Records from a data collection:
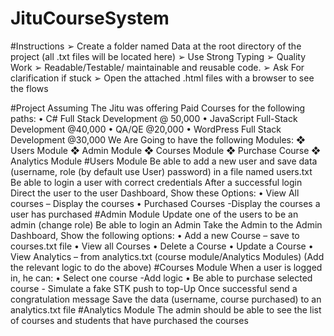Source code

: # JituCourseSystem
#Instructions
➢ Create a folder named Data at the root directory of the project (all .txt files will be located here)
➢ Use Strong Typing 
➢ Quality Work
➢ Readable/Testable/ maintainable and reusable code.
➢ Ask For clarification if stuck
➢ Open the attached .html files with a browser to see the flows

#Project
Assuming The Jitu was offering Paid Courses for the following paths:
• C# Full Stack Development @ 50,000
• JavaScript Full-Stack Development @40,000
• QA/QE @20,000
• WordPress Full Stack Development @30,000
We Are Going to have the following Modules:
❖ Users Module 
❖ Admin Module
❖ Courses Module
❖ Purchase Course
❖ Analytics Module
#Users Module
Be able to add a new user and save data (username, role (by default use User) password) in a file named
users.txt
Be able to login a user with correct credentials
After a successful login Direct the user to the user Dashboard, Show these Options:
• View All courses – Display the courses
• Purchased Courses -Display the courses a user has purchased
#Admin Module
Update one of the users to be an admin (change role)
Be able to login an Admin
Take the Admin to the Admin Dashboard, Show the following options:
• Add a new Course – save to courses.txt file 
• View all Courses
• Delete a Course 
• Update a Course 
• View Analytics – from analytics.txt (course module/Analytics Modules)
(Add the relevant logic to do the above)
#Courses Module
When a user is logged in, he can:
• Select one course -Add logic
• Be able to purchase selected course - Simulate a fake STK push to top-Up
Once successful send a congratulation message 
Save the data (username, course purchased) to an analytics.txt file
#Analytics Module
The admin should be able to see the list of courses and students that have purchased the courses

▶ [DESCRIPTION OF THE TASK]
From the entries, copy every line in which the word "Update" occurs.

▶ [RESPONSE]
Update one of the users to be an admin (change role)
• Update a Course 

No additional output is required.